Amazon also hired influencer­s to promote Prime Day on social media, hoping to make inroads in the “live shopping” category, Burdick said.

This is the first Prime Day since Amazon’s leadership shake-up of its retail division. Dave Clark, who took over Amazon’s worldwide consumer division in January 2021, resigned from the post in June. Doug Herrington, a 17-year Amazon veteran who helped launch Amazon Fresh and led the company’s North American Consumer Business, is taking over to cover Amazon’s online and physical stores, marketplac­e for third-party sellers and Prime subscripti­ons.

Herrington is not the typical Amazon leader, according to Burdick, who worked at Amazon for 10 years before founding Pacvue. He’s quiet and calm and “takes it all in” before acting, she said.
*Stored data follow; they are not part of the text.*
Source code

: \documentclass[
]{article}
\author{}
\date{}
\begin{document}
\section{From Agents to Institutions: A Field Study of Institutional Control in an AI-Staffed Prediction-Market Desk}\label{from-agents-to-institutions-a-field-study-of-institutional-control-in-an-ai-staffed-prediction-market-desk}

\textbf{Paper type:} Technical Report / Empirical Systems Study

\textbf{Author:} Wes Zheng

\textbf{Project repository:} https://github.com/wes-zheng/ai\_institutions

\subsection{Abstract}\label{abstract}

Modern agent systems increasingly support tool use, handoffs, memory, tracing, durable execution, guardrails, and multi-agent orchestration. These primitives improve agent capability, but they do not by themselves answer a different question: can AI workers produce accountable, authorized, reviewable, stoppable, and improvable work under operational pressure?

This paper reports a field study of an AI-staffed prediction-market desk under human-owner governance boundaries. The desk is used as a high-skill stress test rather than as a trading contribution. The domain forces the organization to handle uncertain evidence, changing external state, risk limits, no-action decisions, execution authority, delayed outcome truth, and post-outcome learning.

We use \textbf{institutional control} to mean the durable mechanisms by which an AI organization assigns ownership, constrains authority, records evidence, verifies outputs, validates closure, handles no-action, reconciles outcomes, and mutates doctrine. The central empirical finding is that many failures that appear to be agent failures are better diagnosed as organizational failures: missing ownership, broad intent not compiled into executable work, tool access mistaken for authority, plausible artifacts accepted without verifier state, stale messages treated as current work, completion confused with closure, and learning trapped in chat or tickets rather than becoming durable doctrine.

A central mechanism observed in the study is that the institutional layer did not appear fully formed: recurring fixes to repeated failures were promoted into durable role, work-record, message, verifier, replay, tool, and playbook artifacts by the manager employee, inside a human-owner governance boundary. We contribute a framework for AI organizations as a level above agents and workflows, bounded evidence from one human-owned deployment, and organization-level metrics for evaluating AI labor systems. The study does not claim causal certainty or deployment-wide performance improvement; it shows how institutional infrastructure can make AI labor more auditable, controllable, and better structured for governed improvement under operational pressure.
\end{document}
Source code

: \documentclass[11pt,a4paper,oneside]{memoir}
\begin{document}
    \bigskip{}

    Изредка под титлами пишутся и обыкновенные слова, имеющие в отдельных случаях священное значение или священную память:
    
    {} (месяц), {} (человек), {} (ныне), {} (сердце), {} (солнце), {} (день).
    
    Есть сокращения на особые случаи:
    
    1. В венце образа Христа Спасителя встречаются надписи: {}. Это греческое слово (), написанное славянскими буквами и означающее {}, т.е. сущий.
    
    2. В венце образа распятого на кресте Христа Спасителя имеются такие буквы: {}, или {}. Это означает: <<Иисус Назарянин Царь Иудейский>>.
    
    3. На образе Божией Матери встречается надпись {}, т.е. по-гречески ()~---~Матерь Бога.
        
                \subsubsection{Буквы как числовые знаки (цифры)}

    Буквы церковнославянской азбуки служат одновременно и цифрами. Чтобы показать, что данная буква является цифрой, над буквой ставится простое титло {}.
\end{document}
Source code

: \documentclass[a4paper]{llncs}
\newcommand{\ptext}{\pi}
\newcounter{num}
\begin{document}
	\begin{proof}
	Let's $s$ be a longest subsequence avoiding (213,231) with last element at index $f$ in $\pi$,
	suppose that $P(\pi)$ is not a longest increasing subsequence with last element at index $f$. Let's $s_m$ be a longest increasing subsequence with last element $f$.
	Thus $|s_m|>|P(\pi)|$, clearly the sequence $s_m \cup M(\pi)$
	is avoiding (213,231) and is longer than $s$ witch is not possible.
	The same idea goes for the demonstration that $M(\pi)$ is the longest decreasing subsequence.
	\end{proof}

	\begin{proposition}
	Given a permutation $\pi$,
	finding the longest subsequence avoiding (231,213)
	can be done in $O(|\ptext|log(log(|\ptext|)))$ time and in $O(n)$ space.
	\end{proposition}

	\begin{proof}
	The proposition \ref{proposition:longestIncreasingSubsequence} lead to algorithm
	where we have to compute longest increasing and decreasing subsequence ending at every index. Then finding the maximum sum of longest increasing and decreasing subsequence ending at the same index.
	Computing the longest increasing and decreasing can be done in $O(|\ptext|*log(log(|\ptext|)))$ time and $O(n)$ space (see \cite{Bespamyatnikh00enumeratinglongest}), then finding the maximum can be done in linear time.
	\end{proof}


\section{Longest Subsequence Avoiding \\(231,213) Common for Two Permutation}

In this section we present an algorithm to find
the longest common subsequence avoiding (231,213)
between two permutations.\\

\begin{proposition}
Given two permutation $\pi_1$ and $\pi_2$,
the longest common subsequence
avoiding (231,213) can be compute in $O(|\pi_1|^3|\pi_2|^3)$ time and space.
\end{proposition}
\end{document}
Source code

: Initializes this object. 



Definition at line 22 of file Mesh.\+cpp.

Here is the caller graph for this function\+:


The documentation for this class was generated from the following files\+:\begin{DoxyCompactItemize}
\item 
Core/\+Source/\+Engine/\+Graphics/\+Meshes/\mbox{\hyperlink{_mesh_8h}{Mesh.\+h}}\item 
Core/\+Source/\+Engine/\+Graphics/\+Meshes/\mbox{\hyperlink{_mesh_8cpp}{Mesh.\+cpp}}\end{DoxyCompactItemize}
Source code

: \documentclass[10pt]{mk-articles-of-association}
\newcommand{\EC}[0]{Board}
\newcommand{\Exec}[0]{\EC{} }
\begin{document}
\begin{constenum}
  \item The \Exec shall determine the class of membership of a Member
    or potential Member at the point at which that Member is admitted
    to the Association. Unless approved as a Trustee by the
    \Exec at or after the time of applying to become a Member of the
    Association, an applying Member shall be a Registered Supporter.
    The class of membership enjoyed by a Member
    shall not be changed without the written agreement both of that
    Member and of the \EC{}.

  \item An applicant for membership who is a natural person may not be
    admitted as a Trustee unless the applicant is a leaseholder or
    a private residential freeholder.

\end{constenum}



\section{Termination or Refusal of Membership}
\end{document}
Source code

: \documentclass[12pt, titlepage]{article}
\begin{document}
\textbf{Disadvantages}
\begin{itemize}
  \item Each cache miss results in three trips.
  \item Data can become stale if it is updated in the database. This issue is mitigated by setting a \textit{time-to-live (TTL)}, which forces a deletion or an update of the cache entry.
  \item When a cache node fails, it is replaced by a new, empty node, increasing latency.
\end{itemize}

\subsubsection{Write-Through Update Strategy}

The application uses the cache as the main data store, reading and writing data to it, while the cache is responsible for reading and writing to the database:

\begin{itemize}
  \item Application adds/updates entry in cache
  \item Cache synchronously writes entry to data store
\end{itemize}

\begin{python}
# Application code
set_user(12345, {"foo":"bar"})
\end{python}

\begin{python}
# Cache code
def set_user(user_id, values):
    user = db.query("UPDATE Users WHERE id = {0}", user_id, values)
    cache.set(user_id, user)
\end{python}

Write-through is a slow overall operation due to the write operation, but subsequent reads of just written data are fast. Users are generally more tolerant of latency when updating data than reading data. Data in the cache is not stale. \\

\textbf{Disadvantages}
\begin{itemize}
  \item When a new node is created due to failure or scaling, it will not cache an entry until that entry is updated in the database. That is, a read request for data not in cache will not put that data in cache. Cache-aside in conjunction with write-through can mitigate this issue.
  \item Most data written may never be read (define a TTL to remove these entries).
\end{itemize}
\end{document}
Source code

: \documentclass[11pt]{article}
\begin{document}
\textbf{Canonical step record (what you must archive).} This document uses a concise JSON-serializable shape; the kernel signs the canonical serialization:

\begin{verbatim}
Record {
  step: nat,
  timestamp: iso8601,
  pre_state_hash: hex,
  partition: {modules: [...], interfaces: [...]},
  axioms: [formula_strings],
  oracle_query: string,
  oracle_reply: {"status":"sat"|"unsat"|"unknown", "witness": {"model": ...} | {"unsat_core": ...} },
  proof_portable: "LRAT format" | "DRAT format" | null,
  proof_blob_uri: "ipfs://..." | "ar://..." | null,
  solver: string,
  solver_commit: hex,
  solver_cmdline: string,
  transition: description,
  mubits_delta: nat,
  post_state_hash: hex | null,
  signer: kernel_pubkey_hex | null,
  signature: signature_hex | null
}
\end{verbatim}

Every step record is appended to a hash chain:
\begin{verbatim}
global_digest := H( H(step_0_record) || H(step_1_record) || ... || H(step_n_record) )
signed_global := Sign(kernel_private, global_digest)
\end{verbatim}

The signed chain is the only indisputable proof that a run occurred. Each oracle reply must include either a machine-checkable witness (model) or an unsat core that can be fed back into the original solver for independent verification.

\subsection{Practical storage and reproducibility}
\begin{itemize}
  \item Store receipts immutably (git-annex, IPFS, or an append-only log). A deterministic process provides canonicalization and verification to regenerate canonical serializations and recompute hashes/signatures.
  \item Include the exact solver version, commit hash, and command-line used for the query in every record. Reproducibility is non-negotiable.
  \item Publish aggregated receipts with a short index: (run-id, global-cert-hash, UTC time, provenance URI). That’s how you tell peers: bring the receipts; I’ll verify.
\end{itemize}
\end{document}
Burdick remembers when she started at Amazon, “everything was breaking,” customers were complainin­g, and laundry detergent would leak all over consumers’ purchases. Herrington sent a team of about 80 employees to a fulfillmen­t center to see how products moved through their warehouse, identify where things weren’t working and then come back to corporate headquarte­rs to make improvemen­ts.

Burdick coined the hands-on problemsol­ving philosophy “eat your own dog food,” meaning the employees had to go experience the problems themselves to help find a solution.

Amazon did not respond to questions about whether the leadership change would impact its Prime Day strategy or how it would handle some of the pressures that analysts worry could slow down revenue growth for the company.

Already, Amazon is gearing up for its next big deal this year: a second Prime deal day planned for October. The company is asking sellers on its platforms to submit bids for advertisin­g this month, Burdick said.

Now, it’s up to Target and Walmart to decide if they will follow suit, she said, adding their own deals that will push the start of Christmas shopping into September.